For the records that follow, please set down exactly the lines between the one holding "This server uses" and the one holding "### 1: Set up", inclusive, and only those.

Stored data
- Opening Delimiter -

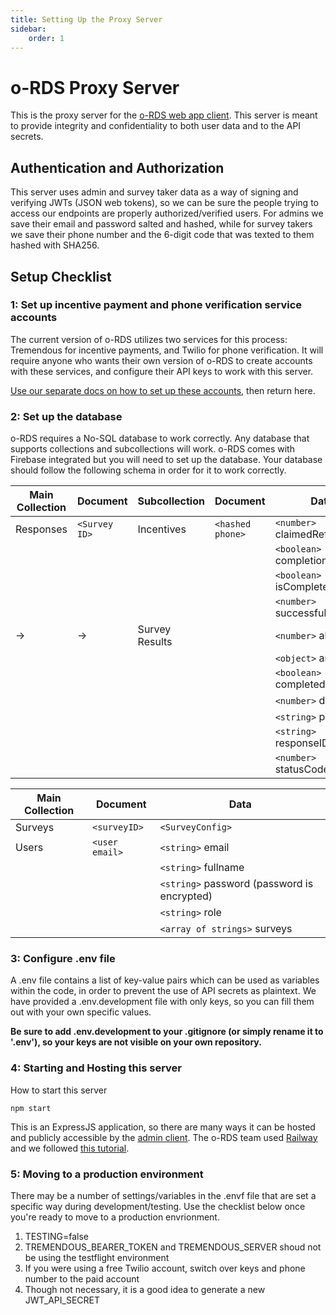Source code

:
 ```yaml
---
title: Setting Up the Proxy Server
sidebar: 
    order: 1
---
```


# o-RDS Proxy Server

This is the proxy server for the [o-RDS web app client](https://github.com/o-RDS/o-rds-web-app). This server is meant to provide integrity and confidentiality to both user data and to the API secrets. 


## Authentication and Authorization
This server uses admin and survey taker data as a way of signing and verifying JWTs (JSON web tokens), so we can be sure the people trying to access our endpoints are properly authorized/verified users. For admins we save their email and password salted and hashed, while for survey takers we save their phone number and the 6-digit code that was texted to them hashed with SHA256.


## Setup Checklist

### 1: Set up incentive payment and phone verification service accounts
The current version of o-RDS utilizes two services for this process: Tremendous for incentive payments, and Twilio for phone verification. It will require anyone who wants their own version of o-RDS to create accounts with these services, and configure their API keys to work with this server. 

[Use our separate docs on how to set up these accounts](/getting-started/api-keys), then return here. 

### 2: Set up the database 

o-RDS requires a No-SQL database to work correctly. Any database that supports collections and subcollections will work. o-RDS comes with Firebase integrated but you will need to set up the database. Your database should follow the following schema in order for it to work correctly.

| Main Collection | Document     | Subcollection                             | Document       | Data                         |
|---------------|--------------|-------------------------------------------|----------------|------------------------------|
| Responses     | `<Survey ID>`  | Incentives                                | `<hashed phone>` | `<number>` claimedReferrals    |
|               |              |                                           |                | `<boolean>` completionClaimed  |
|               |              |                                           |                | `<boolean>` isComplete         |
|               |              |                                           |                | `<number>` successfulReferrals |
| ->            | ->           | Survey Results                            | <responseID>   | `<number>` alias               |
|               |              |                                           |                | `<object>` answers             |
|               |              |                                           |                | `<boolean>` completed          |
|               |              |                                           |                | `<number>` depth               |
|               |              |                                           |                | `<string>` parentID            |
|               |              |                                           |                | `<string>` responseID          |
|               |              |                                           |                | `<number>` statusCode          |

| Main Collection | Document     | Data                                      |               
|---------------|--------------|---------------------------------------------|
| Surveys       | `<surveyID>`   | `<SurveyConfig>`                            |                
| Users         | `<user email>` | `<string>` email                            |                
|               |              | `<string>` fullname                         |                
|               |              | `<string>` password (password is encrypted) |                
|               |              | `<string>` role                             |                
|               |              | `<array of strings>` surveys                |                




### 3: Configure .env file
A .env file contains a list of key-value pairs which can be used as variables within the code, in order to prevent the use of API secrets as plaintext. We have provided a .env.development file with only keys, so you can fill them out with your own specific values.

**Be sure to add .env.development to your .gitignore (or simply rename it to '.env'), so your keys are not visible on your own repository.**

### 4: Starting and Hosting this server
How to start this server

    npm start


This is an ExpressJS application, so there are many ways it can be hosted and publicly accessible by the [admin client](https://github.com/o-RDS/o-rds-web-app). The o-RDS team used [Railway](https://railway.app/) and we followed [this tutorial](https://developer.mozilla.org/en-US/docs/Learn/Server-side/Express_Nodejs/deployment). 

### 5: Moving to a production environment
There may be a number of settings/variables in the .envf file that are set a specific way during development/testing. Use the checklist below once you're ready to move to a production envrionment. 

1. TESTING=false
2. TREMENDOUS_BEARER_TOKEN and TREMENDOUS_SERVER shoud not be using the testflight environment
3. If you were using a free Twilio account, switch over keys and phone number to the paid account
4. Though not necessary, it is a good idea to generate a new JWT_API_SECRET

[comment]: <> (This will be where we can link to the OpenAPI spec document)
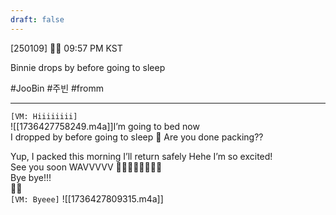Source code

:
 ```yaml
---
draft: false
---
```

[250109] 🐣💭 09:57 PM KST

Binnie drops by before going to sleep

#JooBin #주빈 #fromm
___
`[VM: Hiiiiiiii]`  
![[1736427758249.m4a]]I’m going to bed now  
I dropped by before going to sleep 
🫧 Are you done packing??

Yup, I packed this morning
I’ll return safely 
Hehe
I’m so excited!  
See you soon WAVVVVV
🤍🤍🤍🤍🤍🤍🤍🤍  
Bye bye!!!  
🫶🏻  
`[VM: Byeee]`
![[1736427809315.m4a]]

- Closing Delimiter -

[Your response]:
This server uses admin and survey taker data as a way of signing and verifying JWTs (JSON web tokens), so we can be sure the people trying to access our endpoints are properly authorized/verified users. For admins we save their email and password salted and hashed, while for survey takers we save their phone number and the 6-digit code that was texted to them hashed with SHA256.


## Setup Checklist

### 1: Set up incentive payment and phone verification service accounts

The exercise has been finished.